Monday's upbeat report was the latest to indicate growth was
set to accelerate in the second quarter after an unusually cold
and snowy winter hobbled activity early in the year.
"It shows there is an underlying current of strength in the
economy despite the drag from the severe winter weather," said
Robert Dye, chief economist at Comerica in Dallas.
The Commerce Department said retail sales increased 1.1
percent last month, the biggest gain since September 2012, with
receipts rising in nearly all categories.
February's increase was raised to 0.7 percent from a
previously reported 0.3 percent. Economists had expected retail
sales, which account for a third of consumer spending, to
advance only 0.8 percent last month.
The data combined with an improvement in quarterly profits
from Citigroup to lift stocks on Wall Street after a sharp
selloff in recent sessions. The dollar rose against a basket of
currencies, while prices for U.S. Treasury debt fell.
The sales figures added to recent employment data in
suggesting the economy found momentum at the end of the first
quarter. Job growth averaged 195,000 per month in February and
March, an improvement over the prior two months, and first-time
applications for unemployment benefits in early April fell back
to their pre-recession level.
These bullish signals have bolstered hopes that growth this
year will be the fastest since the 2007-09 recession ended.
"This is not a fragile economy.
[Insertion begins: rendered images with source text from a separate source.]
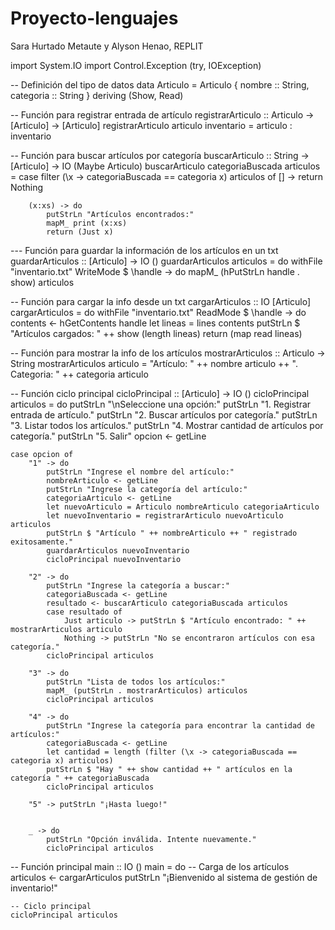 # Proyecto-lenguajes
Sara Hurtado Metaute y Alyson Henao, REPLIT

import System.IO
import Control.Exception (try, IOException)

-- Definición del tipo de datos
data Articulo = Articulo {
    nombre :: String,
    categoria :: String
  } deriving (Show, Read)

-- Función para registrar entrada de artículo
registrarArticulo :: Articulo -> [Articulo] -> [Articulo]
registrarArticulo articulo inventario = articulo : inventario

-- Función para buscar artículos por categoría
buscarArticulo :: String -> [Articulo] -> IO (Maybe Articulo)
buscarArticulo categoriaBuscada articulos =
    case filter (\x -> categoriaBuscada == categoria x) articulos of
        [] -> return Nothing

        (x:xs) -> do
            putStrLn "Artículos encontrados:"
            mapM_ print (x:xs)
            return (Just x)


--- Función para guardar la información de los artículos en un txt
guardarArticulos :: [Articulo] -> IO ()
guardarArticulos articulos = do
    withFile "inventario.txt" WriteMode $ \handle -> do
        mapM_ (hPutStrLn handle . show) articulos
    

-- Función para cargar la info desde un txt
cargarArticulos :: IO [Articulo]
cargarArticulos = do
    withFile "inventario.txt" ReadMode $ \handle -> do
        contents <- hGetContents handle
        let lineas = lines contents
        putStrLn $ "Artículos cargados: " ++ show (length lineas)
        return (map read lineas)
    

-- Función para mostrar la info de los artículos
mostrarArticulos :: Articulo -> String
mostrarArticulos articulo =
    "Artículo: " ++ nombre articulo ++ ". Categoria: " ++ categoria articulo



-- Función ciclo principal
cicloPrincipal :: [Articulo] -> IO ()
cicloPrincipal articulos = do
    putStrLn "\nSeleccione una opción:"
    putStrLn "1. Registrar entrada de artículo."
    putStrLn "2. Buscar artículos por categoría."
    putStrLn "3. Listar todos los artículos."
    putStrLn "4. Mostrar cantidad de artículos por categoría."
    putStrLn "5. Salir"
    opcion <- getLine

    case opcion of
        "1" -> do
            putStrLn "Ingrese el nombre del artículo:"
            nombreArticulo <- getLine
            putStrLn "Ingrese la categoría del artículo:"
            categoriaArticulo <- getLine
            let nuevoArticulo = Articulo nombreArticulo categoriaArticulo
            let nuevoInventario = registrarArticulo nuevoArticulo articulos
            putStrLn $ "Artículo " ++ nombreArticulo ++ " registrado exitosamente."
            guardarArticulos nuevoInventario
            cicloPrincipal nuevoInventario

        "2" -> do
            putStrLn "Ingrese la categoría a buscar:"
            categoriaBuscada <- getLine
            resultado <- buscarArticulo categoriaBuscada articulos
            case resultado of
                Just articulo -> putStrLn $ "Artículo encontrado: " ++ mostrarArticulos articulo
                Nothing -> putStrLn "No se encontraron artículos con esa categoría."
            cicloPrincipal articulos

        "3" -> do
            putStrLn "Lista de todos los artículos:"
            mapM_ (putStrLn . mostrarArticulos) articulos
            cicloPrincipal articulos

        "4" -> do
            putStrLn "Ingrese la categoría para encontrar la cantidad de artículos:"
            categoriaBuscada <- getLine
            let cantidad = length (filter (\x -> categoriaBuscada == categoria x) articulos)
            putStrLn $ "Hay " ++ show cantidad ++ " artículos en la categoría " ++ categoriaBuscada
            cicloPrincipal articulos

        "5" -> putStrLn "¡Hasta luego!"
        

        _ -> do
            putStrLn "Opción inválida. Intente nuevamente."
            cicloPrincipal articulos

-- Función principal
main :: IO ()
main = do
    -- Carga de los artículos
    articulos <- cargarArticulos
    putStrLn "¡Bienvenido al sistema de gestión de inventario!"

    -- Ciclo principal
    cicloPrincipal articulos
The linchpin of economic
growth, the consumer is back and with the consumer's help,
growth will be even faster in 2014," said Chris Rupkey, chief
financial economist at Bank of Tokyo-Mitsubishi UFJ in New York.
A separate report from the New York Fed released on Monday
showed people grew more confident in the labor market last
month, with younger workers in particular seeing a greater
chance of finding work should they lose their current job.
ON SOLID FOOTING
The retail sales data led some economists to bump up
first-quarter GDP growth estimates briefly, before they
scrambled to lower them after a separate Commerce Department
report showed retail inventories, excluding automobiles, rose
only 0.2 percent in February after increasing 0.6 percent in
Businesses accumulated too much stock in the second half of
last year and are placing fewer orders with manufacturers as
they work through the pile of unsold goods.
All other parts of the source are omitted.